But this picture is changing. By training up skilled birth attendants who visit pregnant women at home, monitor and care for them during pregnancy and assist at the delivery, more women in the most remote and hard-to-reach areas of Bangladesh can access the care they need to protect them and their baby. Not only is this giving mothers and babies a fighting chance, but it is also providing marginalised women with an opportunity to gain social and financial independence. If families, communities and businesses are to prosper under the new sustainable development agenda, enhancing lives and livelihoods through supporting frontline health workers is key.
Salma is one such woman on the frontline – we met her while on a recent trip to Sunamganj, which involved a three-hour drive along its only road, surrounded by water as far as the eye could see. A homemaker, Salma had harboured dreams of becoming a doctor or nurse. Through CARE International, she got the opportunity to do six months certified training that would enable her to become a private community-based skilled birth attendant. Now she loves the joy of helping a mother give birth safely and also has the chance to earn a living.
Skilled birth attendants like Salma are trained in maternal and child care and managing home deliveries. In rural regions such as Sunamganj, where women are giving birth without any support or with the aid of a traditional birth attendant, this is a lifeline. Since 2010, CARE International – with backing from GSK through its commitment to reinvest 20% of profits from least developed countries back into training health workers – has supported the training of 168 skilled birth attendants.
They have managed almost 9,000 deliveries and 80,000 ante-natal visits. More than 3,000 community health workers and volunteers have been trained on preparing for birth, essential newborn care and family planning. These volunteers provide a vital link between the community and the birth attendants, identifying pregnant mothers and explaining to them how women like Salma can help.
Importantly, skilled birth attendants are also given business training and can earn a living by charging a small fee for their services. These tariffs are set by the government in consultation with the local community. If someone cannot afford to pay, the birth attendant might help them for free or a local community support group or local government may help out by paying, or enabling the patient to cover the costs over time. Average monthly earnings of skilled birth attendants have been rising – generating an average monthly income of £33. This is a not insignificant sum for someone living in rural Bangladesh.
There are challenges to this model, where private skilled birth attendants charge for their services. Arguably it is preferable for health workers to be salaried by the government. But in many developing and emerging economies, health workers are paid too little or nothing at all, meaning they have little incentive to stay in the role. The WHO estimates the world is short of 7 million health workers. These frontline staff are the backbone of resilient health systems and thriving societies; they empower people to seek healthcare, which in turn helps people live healthier lives, sustaining communities and businesses. Without these workers, mothers are left alone during pregnancy and childbirth – and communities are left vulnerable to both everyday illnesses such as malaria and unexpected crises.
If we are to swell the ranks of frontline health workers, new and innovative models are needed. Enabling health workers to charge small fees and sell healthcare products could be one solution. In Sunamganj, skilled birth attendants keep a connection to the formal system through working with different providers of government health services. Only 6% of these community midwives have dropped out. The goal is for the programmes to become self-sustaining – by enabling health workers to forge a livelihood and communities to create viable payment mechanisms; and creating an evidence base for investing in health workers, catalysing support from governments and other quarters.
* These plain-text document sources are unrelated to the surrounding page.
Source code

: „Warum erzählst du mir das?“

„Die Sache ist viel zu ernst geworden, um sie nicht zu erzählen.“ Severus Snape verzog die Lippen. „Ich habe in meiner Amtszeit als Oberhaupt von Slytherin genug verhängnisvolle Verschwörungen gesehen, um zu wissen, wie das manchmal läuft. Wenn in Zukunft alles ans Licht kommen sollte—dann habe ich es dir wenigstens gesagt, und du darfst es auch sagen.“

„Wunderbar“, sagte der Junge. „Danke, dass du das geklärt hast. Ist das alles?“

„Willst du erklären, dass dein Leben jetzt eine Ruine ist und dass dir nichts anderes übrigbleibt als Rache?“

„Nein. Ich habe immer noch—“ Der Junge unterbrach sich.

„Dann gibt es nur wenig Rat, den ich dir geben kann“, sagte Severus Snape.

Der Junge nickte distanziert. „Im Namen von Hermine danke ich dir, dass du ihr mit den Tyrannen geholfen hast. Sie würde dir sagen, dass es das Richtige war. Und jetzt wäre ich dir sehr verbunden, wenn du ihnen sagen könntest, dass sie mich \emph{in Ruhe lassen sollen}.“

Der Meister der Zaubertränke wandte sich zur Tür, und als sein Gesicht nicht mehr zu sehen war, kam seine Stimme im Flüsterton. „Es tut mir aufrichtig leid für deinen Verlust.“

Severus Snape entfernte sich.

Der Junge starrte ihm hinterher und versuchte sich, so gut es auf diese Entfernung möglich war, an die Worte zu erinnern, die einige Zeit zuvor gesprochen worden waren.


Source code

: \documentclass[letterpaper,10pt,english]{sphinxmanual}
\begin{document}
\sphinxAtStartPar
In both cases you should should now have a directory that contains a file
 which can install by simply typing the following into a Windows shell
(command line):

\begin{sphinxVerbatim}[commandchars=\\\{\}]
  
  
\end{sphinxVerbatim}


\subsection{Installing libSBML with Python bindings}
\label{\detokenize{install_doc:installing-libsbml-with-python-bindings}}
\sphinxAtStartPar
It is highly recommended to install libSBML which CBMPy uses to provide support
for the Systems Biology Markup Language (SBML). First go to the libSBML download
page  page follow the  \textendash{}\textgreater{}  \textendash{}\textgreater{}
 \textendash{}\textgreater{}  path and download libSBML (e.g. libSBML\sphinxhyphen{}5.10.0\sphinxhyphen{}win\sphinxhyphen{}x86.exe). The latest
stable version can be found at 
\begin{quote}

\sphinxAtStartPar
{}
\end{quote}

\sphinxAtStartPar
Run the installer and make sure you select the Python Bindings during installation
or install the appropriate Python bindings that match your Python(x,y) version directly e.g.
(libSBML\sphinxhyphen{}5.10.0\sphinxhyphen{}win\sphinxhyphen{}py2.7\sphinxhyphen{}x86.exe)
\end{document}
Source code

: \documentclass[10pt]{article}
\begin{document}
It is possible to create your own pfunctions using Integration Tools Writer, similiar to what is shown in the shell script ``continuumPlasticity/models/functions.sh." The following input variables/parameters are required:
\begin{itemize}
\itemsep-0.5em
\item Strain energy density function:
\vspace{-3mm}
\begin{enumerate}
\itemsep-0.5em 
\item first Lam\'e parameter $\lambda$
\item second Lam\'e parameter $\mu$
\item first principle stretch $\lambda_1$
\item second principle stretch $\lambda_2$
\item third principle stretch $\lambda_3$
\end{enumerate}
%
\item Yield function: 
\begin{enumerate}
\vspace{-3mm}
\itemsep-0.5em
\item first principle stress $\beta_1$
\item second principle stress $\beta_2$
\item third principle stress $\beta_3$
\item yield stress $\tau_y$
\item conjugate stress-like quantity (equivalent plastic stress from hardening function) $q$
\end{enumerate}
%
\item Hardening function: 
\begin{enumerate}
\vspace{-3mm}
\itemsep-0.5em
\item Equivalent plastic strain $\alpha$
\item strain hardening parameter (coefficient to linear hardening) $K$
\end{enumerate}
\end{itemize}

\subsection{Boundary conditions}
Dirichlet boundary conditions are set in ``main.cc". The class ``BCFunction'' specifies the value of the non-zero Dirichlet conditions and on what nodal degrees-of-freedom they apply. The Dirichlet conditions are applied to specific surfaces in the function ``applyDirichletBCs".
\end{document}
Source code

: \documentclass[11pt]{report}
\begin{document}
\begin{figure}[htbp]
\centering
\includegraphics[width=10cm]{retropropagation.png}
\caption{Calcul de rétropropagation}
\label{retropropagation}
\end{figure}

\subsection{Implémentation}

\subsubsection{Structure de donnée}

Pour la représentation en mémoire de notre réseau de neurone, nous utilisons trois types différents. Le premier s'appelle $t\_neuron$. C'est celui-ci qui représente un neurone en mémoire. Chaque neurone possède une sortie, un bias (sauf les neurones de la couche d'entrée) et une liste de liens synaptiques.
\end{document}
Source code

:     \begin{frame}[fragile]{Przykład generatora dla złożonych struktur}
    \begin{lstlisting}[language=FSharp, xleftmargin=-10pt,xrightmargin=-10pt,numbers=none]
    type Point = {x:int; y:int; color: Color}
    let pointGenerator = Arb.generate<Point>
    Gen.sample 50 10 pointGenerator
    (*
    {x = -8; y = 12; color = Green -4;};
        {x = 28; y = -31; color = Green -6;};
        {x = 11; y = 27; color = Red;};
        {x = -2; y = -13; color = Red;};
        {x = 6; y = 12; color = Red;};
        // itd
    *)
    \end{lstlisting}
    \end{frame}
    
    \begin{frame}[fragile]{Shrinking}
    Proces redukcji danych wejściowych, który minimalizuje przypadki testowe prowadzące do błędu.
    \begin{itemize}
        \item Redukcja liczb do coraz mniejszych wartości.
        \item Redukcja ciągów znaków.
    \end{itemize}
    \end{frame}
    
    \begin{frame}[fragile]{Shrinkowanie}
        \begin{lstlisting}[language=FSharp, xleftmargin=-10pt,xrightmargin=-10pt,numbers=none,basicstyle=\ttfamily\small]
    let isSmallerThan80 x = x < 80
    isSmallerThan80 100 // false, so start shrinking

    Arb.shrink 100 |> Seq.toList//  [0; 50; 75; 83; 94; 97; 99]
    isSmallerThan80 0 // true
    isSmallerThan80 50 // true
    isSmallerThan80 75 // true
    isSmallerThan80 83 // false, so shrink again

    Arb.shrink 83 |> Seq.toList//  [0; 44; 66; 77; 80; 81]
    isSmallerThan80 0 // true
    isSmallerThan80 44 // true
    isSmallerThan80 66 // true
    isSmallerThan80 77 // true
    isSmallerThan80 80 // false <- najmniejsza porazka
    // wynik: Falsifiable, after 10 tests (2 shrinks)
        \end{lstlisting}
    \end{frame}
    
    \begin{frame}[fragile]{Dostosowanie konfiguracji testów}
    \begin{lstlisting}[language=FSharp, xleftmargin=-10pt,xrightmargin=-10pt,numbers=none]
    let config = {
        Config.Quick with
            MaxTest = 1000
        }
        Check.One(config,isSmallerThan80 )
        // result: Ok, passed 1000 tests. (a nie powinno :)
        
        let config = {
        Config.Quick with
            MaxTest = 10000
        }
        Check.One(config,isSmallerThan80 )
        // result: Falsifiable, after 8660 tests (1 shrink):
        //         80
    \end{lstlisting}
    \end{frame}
So far, evidence suggests that investing in health workers does deliver a great return. The number of births attended by a skilled health worker now stands at 50% in the Sunamganj programme area - meaning the region has met an important Millennium Development Goal target on maternal health. Half of those births were managed by CARE-trained birth attendants. This has given us confidence to expand the programme to cover the whole of Sunamganj – doubling the population covered to three million. A collaboration like this between a corporate and NGO might seem unlikely. But through innovative partnerships, by taking a leap and testing out different models, we can give more women, mothers and children the chance to survive and thrive.